Scale One Image in a Group

Say you've got an image grouped with its caption (Object > Group). You want to scale the image (and its frame) but not scale the text in the caption frame....

Say you’ve got an image grouped with its caption (Object > Group). You want to scale the image (and its frame) but not scale the text in the caption frame. But if you click on the image with the Selection tool to scale it with Command/Ctrl-Shift-dragging, the whole group gets selected; and as you drag, the whole group scales, like so (before and after):

daynight1-scaledtype.gifdaynight3-selecta.gif

A user posted this situation on the InDesign User Forums recently, and among all the responses received, I liked this solution the best: Use the Position tool. It’s hiding under the Direct Selection tool in both ID CS2 and CS3. Just press and hold there to reveal it and choose it:

daynighta-position.gif

The Position tool is a combo Selection/Direct Selection tool specifically for images and their frames. When you click with it on an image frame, it acts like the Selection tool, allowing you to drag on the frame handles to crop the image, or Command/Ctrl-Shift-drag to scale the image and its frame. When you click inside the image, it acts like the Direct Selection tool, letting you move the image around within the frame or scale it without affecting the frame.

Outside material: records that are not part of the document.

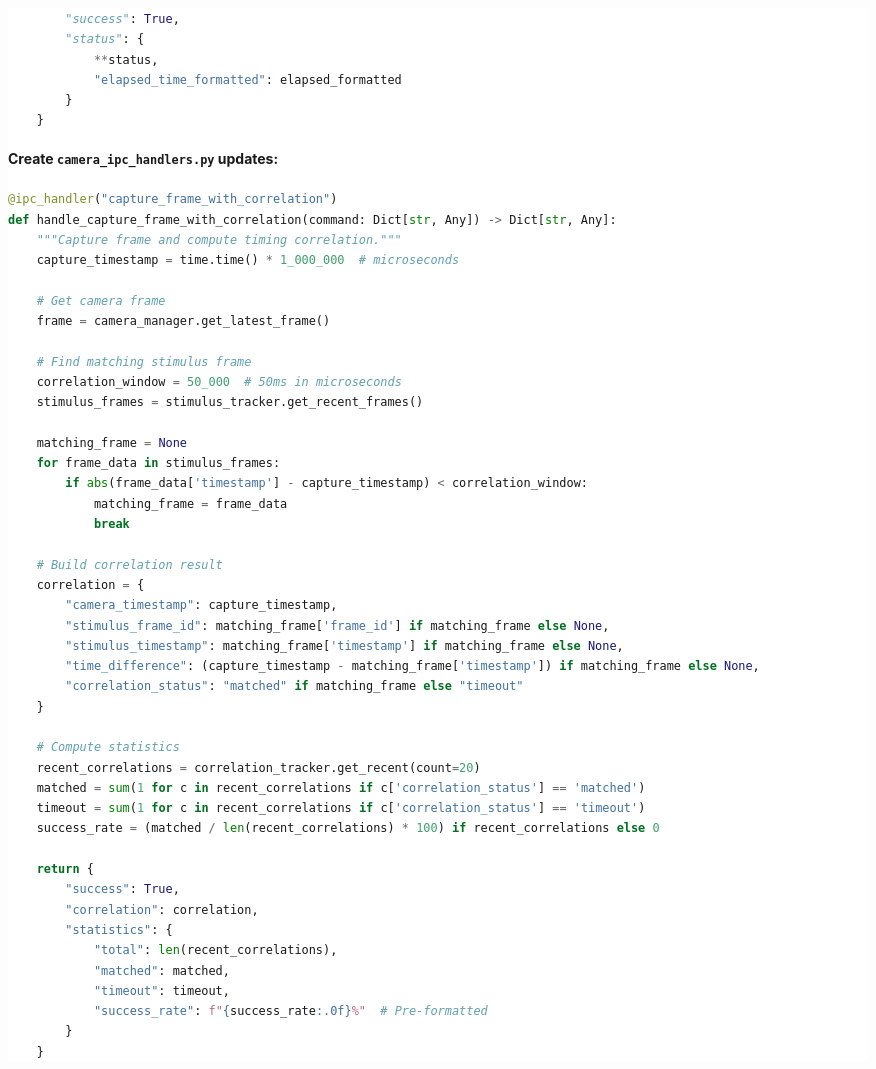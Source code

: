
 ```python
        "success": True,
        "status": {
            **status,
            "elapsed_time_formatted": elapsed_formatted
        }
    }
```

#### Create `camera_ipc_handlers.py` updates:

```python
@ipc_handler("capture_frame_with_correlation")
def handle_capture_frame_with_correlation(command: Dict[str, Any]) -> Dict[str, Any]:
    """Capture frame and compute timing correlation."""
    capture_timestamp = time.time() * 1_000_000  # microseconds

    # Get camera frame
    frame = camera_manager.get_latest_frame()

    # Find matching stimulus frame
    correlation_window = 50_000  # 50ms in microseconds
    stimulus_frames = stimulus_tracker.get_recent_frames()

    matching_frame = None
    for frame_data in stimulus_frames:
        if abs(frame_data['timestamp'] - capture_timestamp) < correlation_window:
            matching_frame = frame_data
            break

    # Build correlation result
    correlation = {
        "camera_timestamp": capture_timestamp,
        "stimulus_frame_id": matching_frame['frame_id'] if matching_frame else None,
        "stimulus_timestamp": matching_frame['timestamp'] if matching_frame else None,
        "time_difference": (capture_timestamp - matching_frame['timestamp']) if matching_frame else None,
        "correlation_status": "matched" if matching_frame else "timeout"
    }

    # Compute statistics
    recent_correlations = correlation_tracker.get_recent(count=20)
    matched = sum(1 for c in recent_correlations if c['correlation_status'] == 'matched')
    timeout = sum(1 for c in recent_correlations if c['correlation_status'] == 'timeout')
    success_rate = (matched / len(recent_correlations) * 100) if recent_correlations else 0

    return {
        "success": True,
        "correlation": correlation,
        "statistics": {
            "total": len(recent_correlations),
            "matched": matched,
            "timeout": timeout,
            "success_rate": f"{success_rate:.0f}%"  # Pre-formatted
        }
    }
```
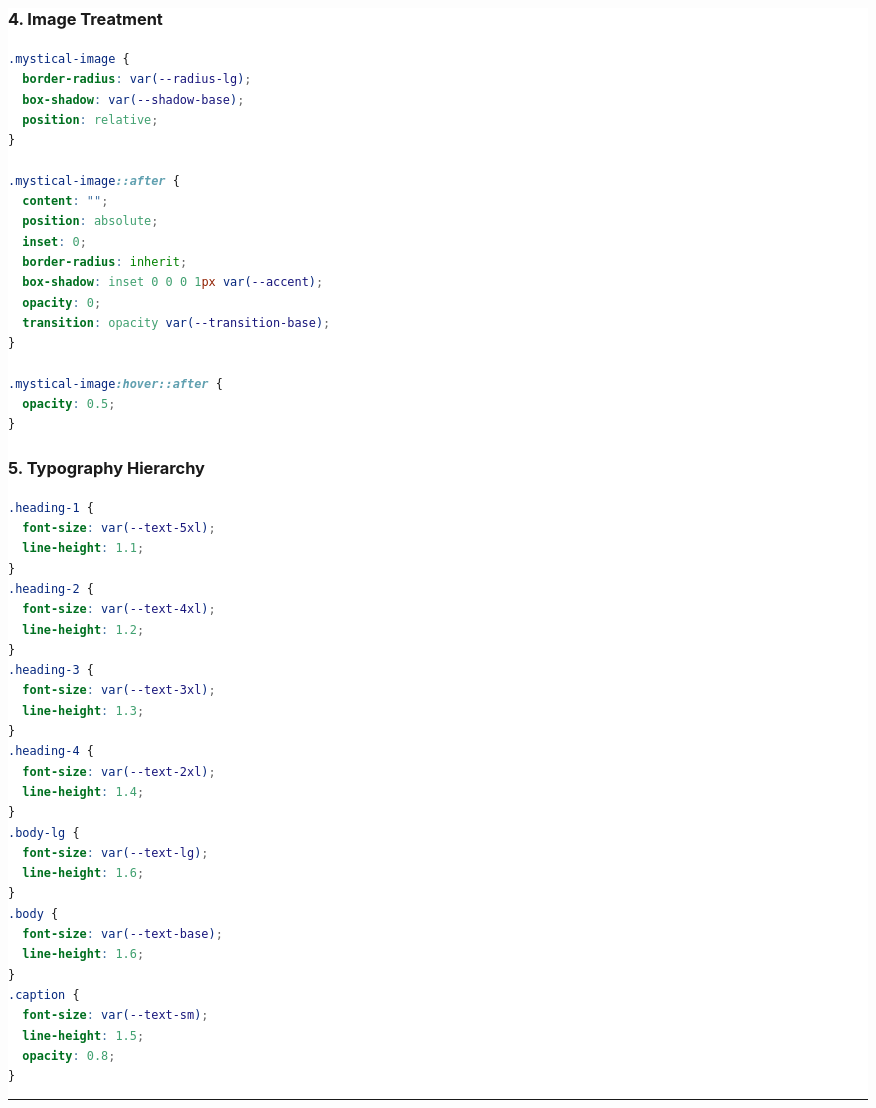 ### 4. **Image Treatment**

```css
.mystical-image {
  border-radius: var(--radius-lg);
  box-shadow: var(--shadow-base);
  position: relative;
}

.mystical-image::after {
  content: "";
  position: absolute;
  inset: 0;
  border-radius: inherit;
  box-shadow: inset 0 0 0 1px var(--accent);
  opacity: 0;
  transition: opacity var(--transition-base);
}

.mystical-image:hover::after {
  opacity: 0.5;
}
```

### 5. **Typography Hierarchy**

```css
.heading-1 {
  font-size: var(--text-5xl);
  line-height: 1.1;
}
.heading-2 {
  font-size: var(--text-4xl);
  line-height: 1.2;
}
.heading-3 {
  font-size: var(--text-3xl);
  line-height: 1.3;
}
.heading-4 {
  font-size: var(--text-2xl);
  line-height: 1.4;
}
.body-lg {
  font-size: var(--text-lg);
  line-height: 1.6;
}
.body {
  font-size: var(--text-base);
  line-height: 1.6;
}
.caption {
  font-size: var(--text-sm);
  line-height: 1.5;
  opacity: 0.8;
}
```

---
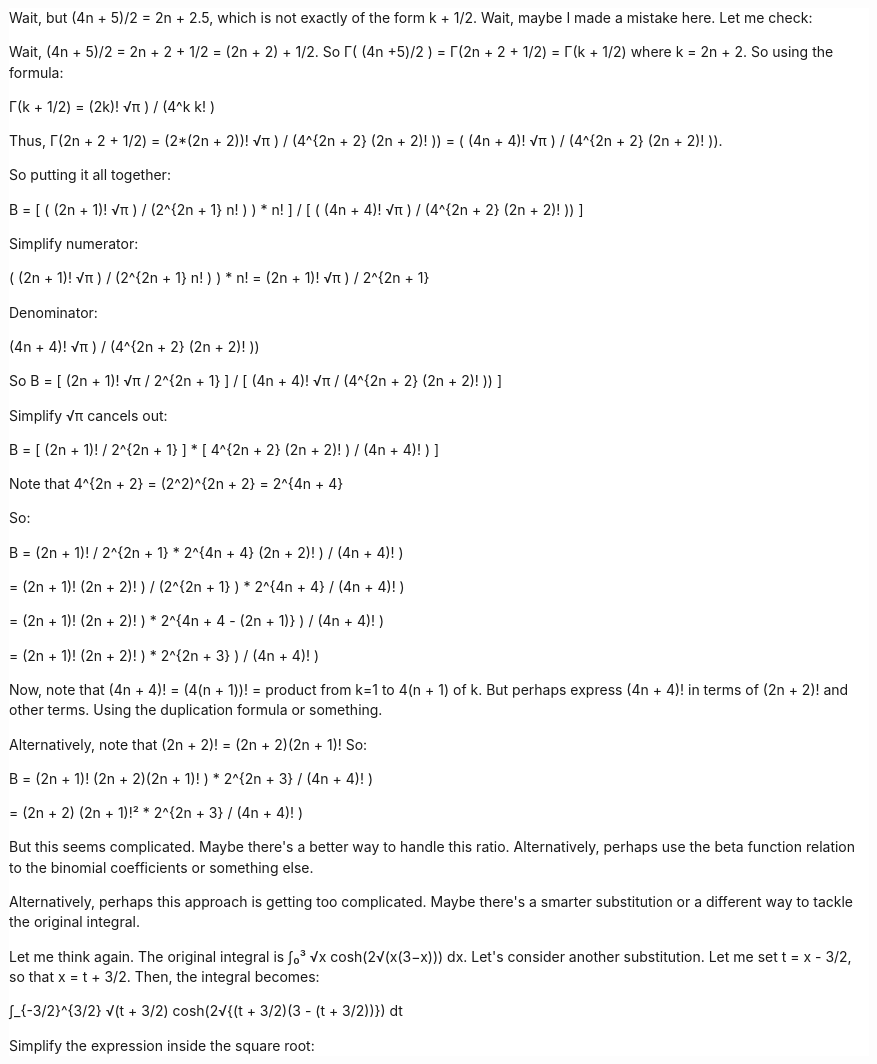 Wait, but (4n + 5)/2 = 2n + 2.5, which is not exactly of the form k + 1/2. Wait, maybe I made a mistake here. Let me check:

Wait, (4n + 5)/2 = 2n + 2 + 1/2 = (2n + 2) + 1/2. So Γ( (4n +5)/2 ) = Γ(2n + 2 + 1/2) = Γ(k + 1/2) where k = 2n + 2. So using the formula:

Γ(k + 1/2) = (2k)! √π ) / (4^k k! )

Thus, Γ(2n + 2 + 1/2) = (2*(2n + 2))! √π ) / (4^{2n + 2} (2n + 2)! )) = ( (4n + 4)! √π ) / (4^{2n + 2} (2n + 2)! )).

So putting it all together:

B = [ ( (2n + 1)! √π ) / (2^{2n + 1} n! ) ) * n! ] / [ ( (4n + 4)! √π ) / (4^{2n + 2} (2n + 2)! )) ]

Simplify numerator:

( (2n + 1)! √π ) / (2^{2n + 1} n! ) ) * n! = (2n + 1)! √π ) / 2^{2n + 1}

Denominator:

(4n + 4)! √π ) / (4^{2n + 2} (2n + 2)! )) 

So B = [ (2n + 1)! √π / 2^{2n + 1} ] / [ (4n + 4)! √π / (4^{2n + 2} (2n + 2)! )) ]

Simplify √π cancels out:

B = [ (2n + 1)! / 2^{2n + 1} ] * [ 4^{2n + 2} (2n + 2)! ) / (4n + 4)! ) ]

Note that 4^{2n + 2} = (2^2)^{2n + 2} = 2^{4n + 4}

So:

B = (2n + 1)! / 2^{2n + 1} * 2^{4n + 4} (2n + 2)! ) / (4n + 4)! )

= (2n + 1)! (2n + 2)! ) / (2^{2n + 1} ) * 2^{4n + 4} / (4n + 4)! )

= (2n + 1)! (2n + 2)! ) * 2^{4n + 4 - (2n + 1)} ) / (4n + 4)! )

= (2n + 1)! (2n + 2)! ) * 2^{2n + 3} ) / (4n + 4)! )

Now, note that (4n + 4)! = (4(n + 1))! = product from k=1 to 4(n + 1) of k. But perhaps express (4n + 4)! in terms of (2n + 2)! and other terms. Using the duplication formula or something.

Alternatively, note that (2n + 2)! = (2n + 2)(2n + 1)! So:

B = (2n + 1)! (2n + 2)(2n + 1)! ) * 2^{2n + 3} / (4n + 4)! )

= (2n + 2) (2n + 1)!² * 2^{2n + 3} / (4n + 4)! )

But this seems complicated. Maybe there's a better way to handle this ratio. Alternatively, perhaps use the beta function relation to the binomial coefficients or something else.

Alternatively, perhaps this approach is getting too complicated. Maybe there's a smarter substitution or a different way to tackle the original integral.

Let me think again. The original integral is ∫₀³ √x cosh(2√(x(3−x))) dx. Let's consider another substitution. Let me set t = x - 3/2, so that x = t + 3/2. Then, the integral becomes:

∫_{-3/2}^{3/2} √(t + 3/2) cosh(2√{(t + 3/2)(3 - (t + 3/2))}) dt

Simplify the expression inside the square root:

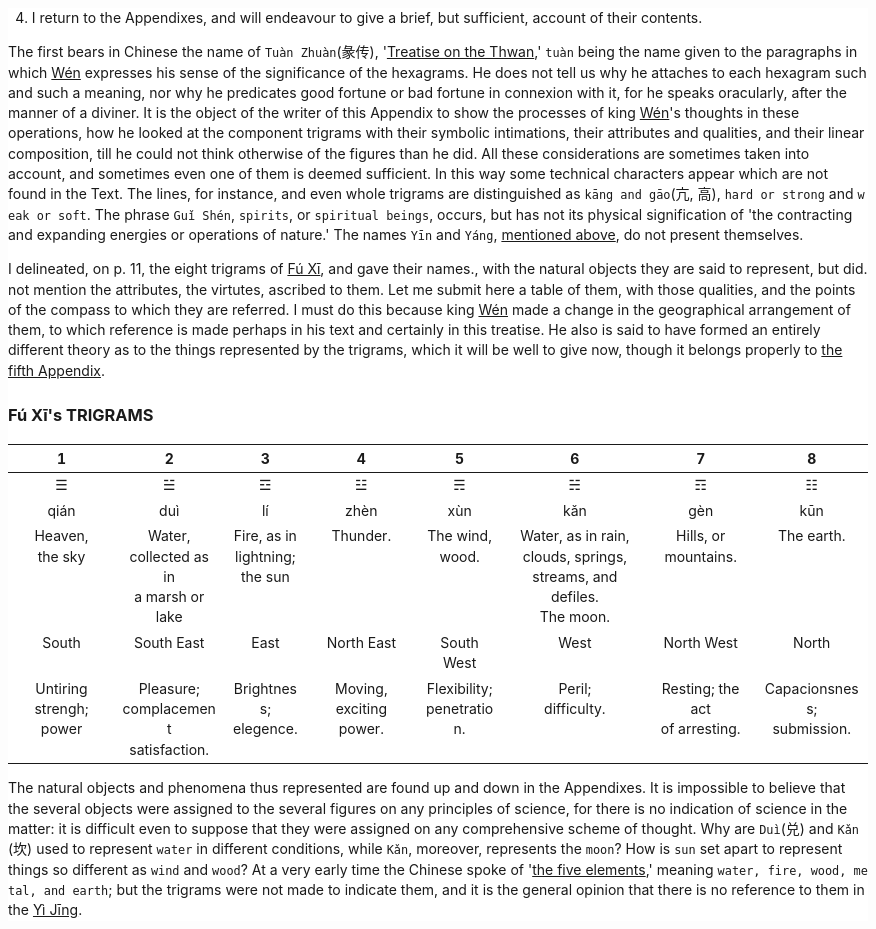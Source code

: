 4. I return to the Appendixes, and will endeavour to give a brief, but sufficient, account of their contents.

The first bears in Chinese the name of `Tuàn Zhuàn`(彖传), '[Treatise on the Thwan](https://ctext.org/book-of-changes/tuan-zhuan),' `tuàn` being the name given to the paragraphs in which [Wén](https://en.wikipedia.org/wiki/King_Wen_of_Zhou) expresses his sense of the significance of the hexagrams. He does not tell us why he attaches to each hexagram such and such a meaning, nor why he predicates good fortune or bad fortune in connexion with it, for he speaks oracularly, after the manner of a diviner. It is the object of the writer of this Appendix to show the processes of king [Wén](https://en.wikipedia.org/wiki/King_Wen_of_Zhou)'s thoughts in these operations, how he looked at the component trigrams with their symbolic intimations, their attributes and qualities, and their linear composition, till he could not think otherwise of the figures than he did. All these considerations are sometimes taken into account, and sometimes even one of them is deemed sufficient. In this way some technical characters appear which are not found in the Text. The lines, for instance, and even whole trigrams are distinguished as `kāng and gāo`(亢, 高), `hard or strong` and `weak or soft`. The phrase `Guǐ Shén`, `spirits`, or `spiritual beings`, occurs, but has not its physical signification of 'the contracting and expanding energies or operations of nature.' The names `Yīn` and `Yáng`, [mentioned above](#p-15), do not present themselves.

<a id="p-32"/>

I delineated, on p. 11, the eight trigrams of [Fú Xī](https://en.wikipedia.org/wiki/Fuxi), and gave their names., with the natural objects they are said to represent, but did. not mention the attributes, the virtutes, ascribed to them. Let me submit here a table of them, with those qualities, and the points of the compass to which they are referred. I must do this because king [Wén](https://en.wikipedia.org/wiki/King_Wen_of_Zhou) made a change in the geographical arrangement of them, to which reference is made perhaps in his text and certainly in this treatise. He also is said to have formed an entirely different theory as to the things represented by the trigrams, which it will be well to give now, though it belongs properly to [the fifth Appendix](appendix05s1.md).

### Fú Xī's TRIGRAMS

| 1 | 2 | 3 | 4 | 5 | 6 | 7 | 8 |
| :-: | :-: | :-: | :-: | :-: | :-: | :-: | :-: |
| ☰ | ☱ | ☲ | ☳ | ☴ | ☵ | ☶ | ☷ |
| qián | duì | lí | zhèn | xùn | kǎn | gèn | kūn |
| Heaven,<br>the sky | Water,<br>collected as in<br>a marsh or lake | Fire, as in<br>lightning;<br>the sun | Thunder. | The wind,<br>wood. | Water, as in rain,<br>clouds, springs,<br>streams, and defiles.<br>The moon. | Hills, or<br>mountains. | The earth. |
| South | South East | East | North East | South West | West | North West | North |
| Untiring<br>strengh; power | Pleasure;<br>complacement<br>satisfaction. | Brightness;<br>elegence. | Moving,<br>exciting power. | Flexibility;<br>penetration. | Peril;<br>difficulty. | Resting; the act<br>of arresting. | Capacionsness;<br>submission. |

<a id="p-33"/>

The natural objects and phenomena thus represented are found up and down in the Appendixes. It is impossible to believe that the several objects were assigned to the several figures on any principles of science, for there is no indication of science in the matter: it is difficult even to suppose that they were assigned on any comprehensive scheme of thought. Why are `Duì`(兑) and `Kǎn`(坎) used to represent `water` in different conditions, while `Kǎn`, moreover, represents the `moon`? How is `sun` set apart to represent things so different as `wind` and `wood`? At a very early time the Chinese spoke of '[the five elements](https://en.wikipedia.org/wiki/Wuxing_(Chinese_philosophy)),' meaning `water, fire, wood, metal, and earth`; but the trigrams were not made to indicate them, and it is the general opinion that there is no reference to them in the [Yì Jīng](https://ctext.org/book-of-changes).
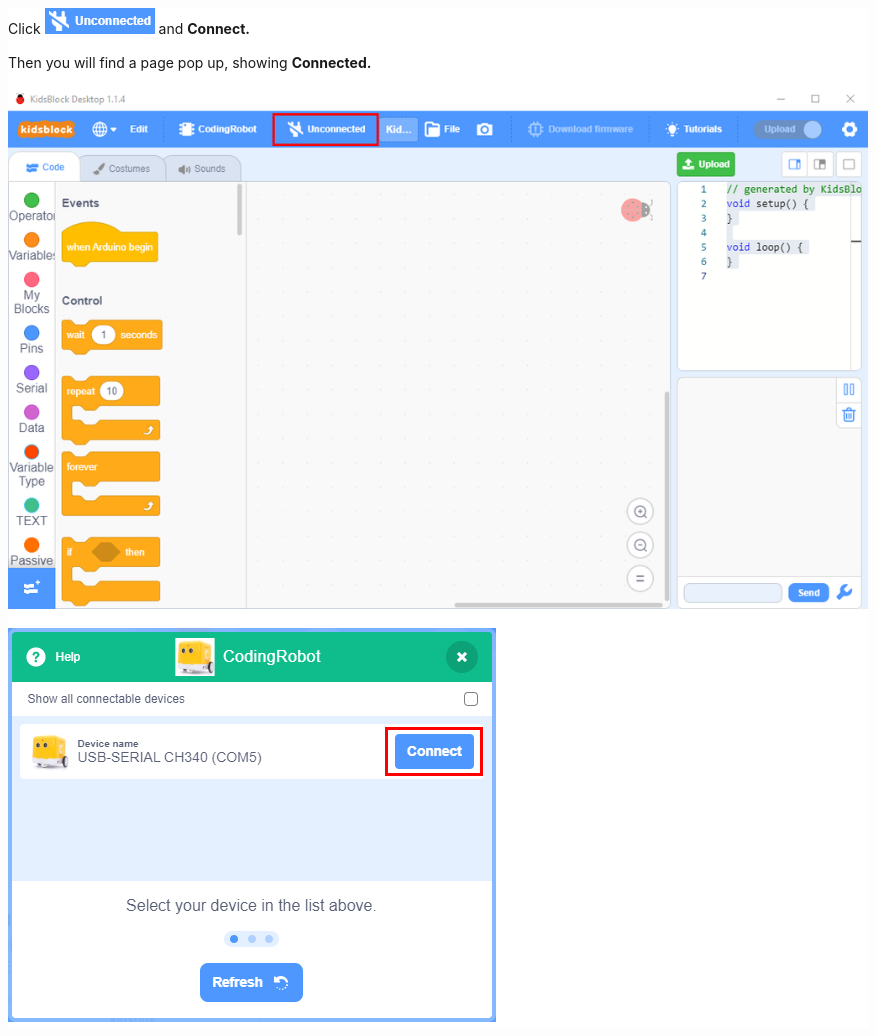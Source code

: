 Click ![](media/db0135c23e5313dac75a33d7d2faa529.png) and **Connect.**

Then you will find a page pop up, showing **Connected.**

![](media/0e9e9135861a2630e4f2c153ce958709.png)

![](media/2953c125165edf2769989b4721f0581f.png)
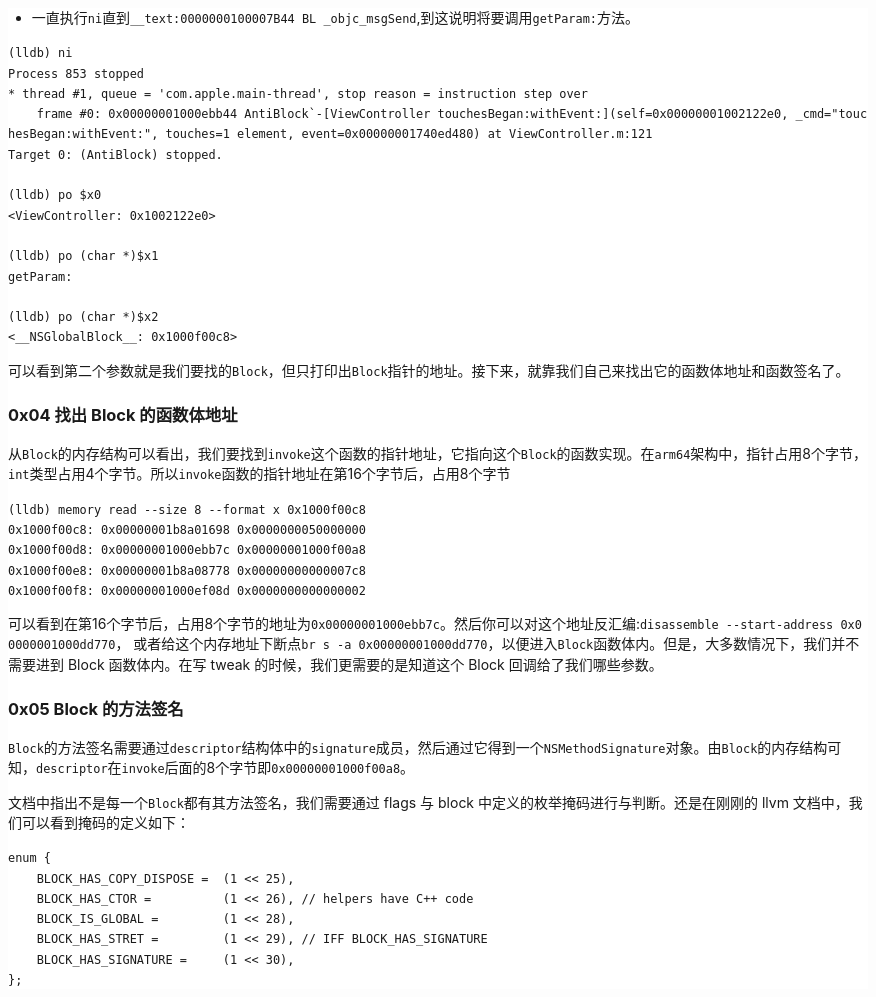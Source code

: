 - 一直执行`ni`直到`__text:0000000100007B44 BL _objc_msgSend`,到这说明将要调用`getParam:`方法。

```
(lldb) ni
Process 853 stopped
* thread #1, queue = 'com.apple.main-thread', stop reason = instruction step over
    frame #0: 0x00000001000ebb44 AntiBlock`-[ViewController touchesBegan:withEvent:](self=0x00000001002122e0, _cmd="touchesBegan:withEvent:", touches=1 element, event=0x00000001740ed480) at ViewController.m:121
Target 0: (AntiBlock) stopped.

(lldb) po $x0
<ViewController: 0x1002122e0>

(lldb) po (char *)$x1
getParam:

(lldb) po (char *)$x2
<__NSGlobalBlock__: 0x1000f00c8>
```

可以看到第二个参数就是我们要找的`Block`，但只打印出`Block`指针的地址。接下来，就靠我们自己来找出它的函数体地址和函数签名了。


### 0x04 找出 Block 的函数体地址

从`Block`的内存结构可以看出，我们要找到`invoke`这个函数的指针地址，它指向这个`Block`的函数实现。在`arm64`架构中，指针占用8个字节，`int`类型占用4个字节。所以`invoke`函数的指针地址在第16个字节后，占用8个字节

```
(lldb) memory read --size 8 --format x 0x1000f00c8
0x1000f00c8: 0x00000001b8a01698 0x0000000050000000
0x1000f00d8: 0x00000001000ebb7c 0x00000001000f00a8
0x1000f00e8: 0x00000001b8a08778 0x00000000000007c8
0x1000f00f8: 0x00000001000ef08d 0x0000000000000002
```

可以看到在第16个字节后，占用8个字节的地址为`0x00000001000ebb7c`。然后你可以对这个地址反汇编:`disassemble --start-address 0x00000001000dd770`， 或者给这个内存地址下断点`br s -a 0x00000001000dd770`，以便进入`Block`函数体内。但是，大多数情况下，我们并不需要进到 Block 函数体内。在写 tweak 的时候，我们更需要的是知道这个 Block 回调给了我们哪些参数。

### 0x05 Block 的方法签名


`Block`的方法签名需要通过`descriptor`结构体中的`signature`成员，然后通过它得到一个`NSMethodSignature`对象。由`Block`的内存结构可知，`descriptor`在`invoke`后面的8个字节即`0x00000001000f00a8`。


文档中指出不是每一个`Block`都有其方法签名，我们需要通过 flags 与 block 中定义的枚举掩码进行与判断。还是在刚刚的 llvm 文档中，我们可以看到掩码的定义如下：

```
enum {
    BLOCK_HAS_COPY_DISPOSE =  (1 << 25),
    BLOCK_HAS_CTOR =          (1 << 26), // helpers have C++ code
    BLOCK_IS_GLOBAL =         (1 << 28),
    BLOCK_HAS_STRET =         (1 << 29), // IFF BLOCK_HAS_SIGNATURE
    BLOCK_HAS_SIGNATURE =     (1 << 30),
};
```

Another neat feature of the Position tool is that it “doesn’t speak Group,” so it’s impossible to inadvertently modify other objects in a grouped selection while you’re working on an image in that group.

Watch the Cursor

To use the Selection Tool mode of the Position tool, move the cursor so it’s pointing at the image frame (not inside the image), and click. Its cursor changes to let you know when you’re in the right position, so keep an eye on it before you click.

For example, starting with a selected group (left image below), you’ll know you’re in the right place to click the Position tool — to select it for scaling — when its cursor looks like an arrow without a tail. If the group isn’t selected (right image below), its cursor will look like an arrow with a square dot when it’s in the right position. In each of these screen shots, the cursor is on the right side of the image:

daynight3-selecta.gifdaynight3-selectb.gif

After you click, you’ll see the image’s handles. You can Command/Ctrl-Shift-drag on any handle of the selected image to scale it without affecting the other objects in the group, as shown below. The image is scaled up (I dragged on its upper right corner) but the text frame grouped with it is unaffected.

daynight4-scaled.gif

Bookmark
Please login to bookmark Close

This article was last modified on December 18, 2021

Comments (8)

Leave a Reply

Your email address will not be published. Required fields are marked *

  1. Sam, if you group your objects and resize using percentage, then the spacing will remain relative

  2. David Blatner

    Sam, I don’t recall how you’d do that in QX, nor can I think of how you’d do it in ID. I think you’d just have to scale, then use the Align palette to set the Space between the objects.

  3. Along a similar line, does anyone know how to resize a group and maintain the spacing between the objects? i.e. a picture frame and caption text box – if you resize the group, the font size stays the same, but the spacing changes. I would like to “lock” my pica gap like you could in Quark.

  4. Or (and this would work in any version of InDesign) select the pic with the Direct Selection Tool (white arrow) then switch to the Selection Tool (black arrow) and, using Object Menu > Select > Container or the icon on the Control palette, select the frame and command/ctrl-shift to scale to your heart’s content.

  5. Anne-Marie

    Stephan, yes, that’d be another way, but only if you’re in CS3.

    The Position tool isn’t so strange once you start using it. ;-)

  6. Stephan Möbius

    Or,
    instead of using the strange position tool, you can just double click the image in the group, press V to toggle to selection mode (black arrow) and command/ctrl-shift scale the image. Same result. ;)

  7. Thank you, thank you, thank you for this great tip! I do electrical textbooks which have Figure graphics with Figure # captions throughout the text. 75% are one size, but about 25% are a different size. I used to have to “redo” the 25% and go through several steps to make the changes. (There were different textwraps for the graphic and the caption boxes, which made it even more knarly.) I just did a chapter worth of graphics in about 1/4 of the time using this tip.

  8. vectorbabe

    Great topic AM.

    I have fallen in love with the Position tool compared to the Direct Selection. Not only does it allow you to scale items with a group, but it is a “safe” tool that won’t inadvertently change the shape of a frame or rule.

    I’ve even swapped the keyboard shortcuts for Position and Direct Selection to make it easier to get to the Position tool.

    The only thing I would like to see in the Position toool is to allow it to modify the shape of grouped text frames.

    Then I would never need the Direct Selection tool which I have come to distrust.